■ TASK DESCRIPTION ■
Find the line in the data below that contains "--Permission is hereby". Return that line and all the lines after it, unchanged.

(Beginning of SUPPLIED RECORDS)

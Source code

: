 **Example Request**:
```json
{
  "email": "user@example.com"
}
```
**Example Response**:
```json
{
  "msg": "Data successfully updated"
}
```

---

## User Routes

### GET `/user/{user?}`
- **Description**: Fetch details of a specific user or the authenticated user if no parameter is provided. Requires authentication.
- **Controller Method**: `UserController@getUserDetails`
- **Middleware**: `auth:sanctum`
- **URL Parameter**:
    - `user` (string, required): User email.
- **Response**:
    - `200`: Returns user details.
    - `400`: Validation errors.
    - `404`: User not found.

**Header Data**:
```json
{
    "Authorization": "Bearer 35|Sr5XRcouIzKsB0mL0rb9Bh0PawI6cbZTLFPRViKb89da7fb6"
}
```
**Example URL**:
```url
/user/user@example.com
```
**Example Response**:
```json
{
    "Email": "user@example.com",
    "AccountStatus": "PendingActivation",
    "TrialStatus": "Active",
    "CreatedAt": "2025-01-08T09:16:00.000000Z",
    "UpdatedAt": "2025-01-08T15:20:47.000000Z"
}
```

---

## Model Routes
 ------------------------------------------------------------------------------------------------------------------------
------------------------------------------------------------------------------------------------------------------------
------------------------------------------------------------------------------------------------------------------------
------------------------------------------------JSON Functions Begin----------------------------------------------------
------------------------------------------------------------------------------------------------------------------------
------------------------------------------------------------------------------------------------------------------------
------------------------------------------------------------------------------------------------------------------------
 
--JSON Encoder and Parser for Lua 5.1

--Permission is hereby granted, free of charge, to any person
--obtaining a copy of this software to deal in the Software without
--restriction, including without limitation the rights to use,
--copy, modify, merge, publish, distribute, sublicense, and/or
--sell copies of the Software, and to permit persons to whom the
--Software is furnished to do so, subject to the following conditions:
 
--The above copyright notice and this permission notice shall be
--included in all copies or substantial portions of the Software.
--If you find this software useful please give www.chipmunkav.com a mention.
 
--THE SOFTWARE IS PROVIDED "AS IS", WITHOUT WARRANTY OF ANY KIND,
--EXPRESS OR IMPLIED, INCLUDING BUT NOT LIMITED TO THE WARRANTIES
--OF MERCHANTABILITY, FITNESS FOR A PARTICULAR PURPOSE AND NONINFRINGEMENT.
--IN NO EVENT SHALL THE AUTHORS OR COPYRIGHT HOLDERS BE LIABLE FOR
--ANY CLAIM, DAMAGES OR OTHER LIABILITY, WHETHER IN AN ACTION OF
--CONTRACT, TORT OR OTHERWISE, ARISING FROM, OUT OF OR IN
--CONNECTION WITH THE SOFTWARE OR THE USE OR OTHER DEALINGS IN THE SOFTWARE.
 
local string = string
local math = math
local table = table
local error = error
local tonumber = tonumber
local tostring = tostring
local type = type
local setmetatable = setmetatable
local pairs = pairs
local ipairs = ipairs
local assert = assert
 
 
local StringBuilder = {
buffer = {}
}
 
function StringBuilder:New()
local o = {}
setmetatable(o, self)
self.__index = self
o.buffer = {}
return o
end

(End of SUPPLIED RECORDS)

■ TASK RESULT ■
--Permission is hereby granted, free of charge, to any person
--obtaining a copy of this software to deal in the Software without
--restriction, including without limitation the rights to use,
--copy, modify, merge, publish, distribute, sublicense, and/or
--sell copies of the Software, and to permit persons to whom the
--Software is furnished to do so, subject to the following conditions:
 
--The above copyright notice and this permission notice shall be
--included in all copies or substantial portions of the Software.
--If you find this software useful please give www.chipmunkav.com a mention.
 
--THE SOFTWARE IS PROVIDED "AS IS", WITHOUT WARRANTY OF ANY KIND,
--EXPRESS OR IMPLIED, INCLUDING BUT NOT LIMITED TO THE WARRANTIES
--OF MERCHANTABILITY, FITNESS FOR A PARTICULAR PURPOSE AND NONINFRINGEMENT.
--IN NO EVENT SHALL THE AUTHORS OR COPYRIGHT HOLDERS BE LIABLE FOR
--ANY CLAIM, DAMAGES OR OTHER LIABILITY, WHETHER IN AN ACTION OF
--CONTRACT, TORT OR OTHERWISE, ARISING FROM, OUT OF OR IN
--CONNECTION WITH THE SOFTWARE OR THE USE OR OTHER DEALINGS IN THE SOFTWARE.
 
local string = string
local math = math
local table = table
local error = error
local tonumber = tonumber
local tostring = tostring
local type = type
local setmetatable = setmetatable
local pairs = pairs
local ipairs = ipairs
local assert = assert
 
 
local StringBuilder = {
buffer = {}
}
 
function StringBuilder:New()
local o = {}
setmetatable(o, self)
self.__index = self
o.buffer = {}
return o
end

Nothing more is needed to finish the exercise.